TASK BRIEF: Setting aside any pictures, reproduce the data exactly.

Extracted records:
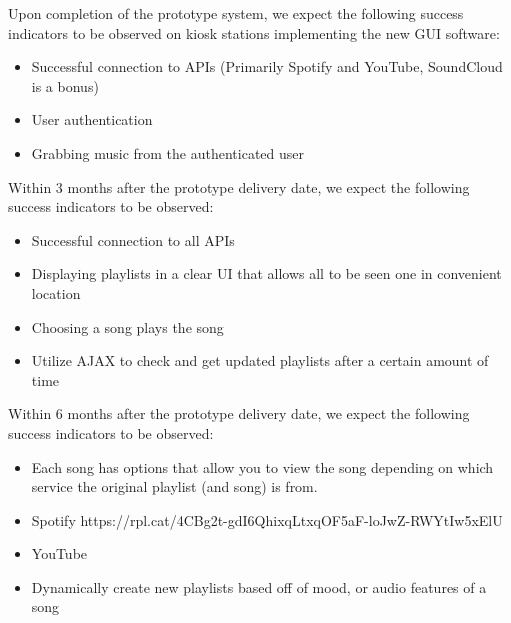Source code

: Upon completion of the prototype system, we expect the following success indicators to be observed on kiosk stations implementing the new GUI software:
\begin{itemize}
  \item Successful connection to APIs (Primarily Spotify and YouTube, SoundCloud is a bonus)
  \item User authentication
  \item Grabbing music from the authenticated user
\end{itemize}

Within 3 months after the prototype delivery date, we expect the following success indicators to be observed:
\begin{itemize}
  \item Successful connection to all APIs
  \item Displaying playlists in a clear UI that allows all to be seen one in convenient location
  \item Choosing a song plays the song
  \item Utilize AJAX to check and get updated playlists after a certain amount of time
\end{itemize}

Within 6 months after the prototype delivery date, we expect the following success indicators to be observed:
\begin{itemize}
  \item Each song has options that allow you to view the song depending on which service the original playlist (and song) is from.
    \item Spotify https://rpl.cat/4CBg2t-gdI6QhixqLtxqOF5aF-loJwZ-RWYtIw5xElU
    \item YouTube 
  \item Dynamically create new playlists based off of mood, or audio features of a song
\end{itemize}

EXERCISE ANSWER:
Source code

: Upon completion of the prototype system, we expect the following success indicators to be observed on kiosk stations implementing the new GUI software:
\begin{itemize}
  \item Successful connection to APIs (Primarily Spotify and YouTube, SoundCloud is a bonus)
  \item User authentication
  \item Grabbing music from the authenticated user
\end{itemize}

Within 3 months after the prototype delivery date, we expect the following success indicators to be observed:
\begin{itemize}
  \item Successful connection to all APIs
  \item Displaying playlists in a clear UI that allows all to be seen one in convenient location
  \item Choosing a song plays the song
  \item Utilize AJAX to check and get updated playlists after a certain amount of time
\end{itemize}

Within 6 months after the prototype delivery date, we expect the following success indicators to be observed:
\begin{itemize}
  \item Each song has options that allow you to view the song depending on which service the original playlist (and song) is from.
    \item Spotify https://rpl.cat/4CBg2t-gdI6QhixqLtxqOF5aF-loJwZ-RWYtIw5xElU
    \item YouTube 
  \item Dynamically create new playlists based off of mood, or audio features of a song
\end{itemize}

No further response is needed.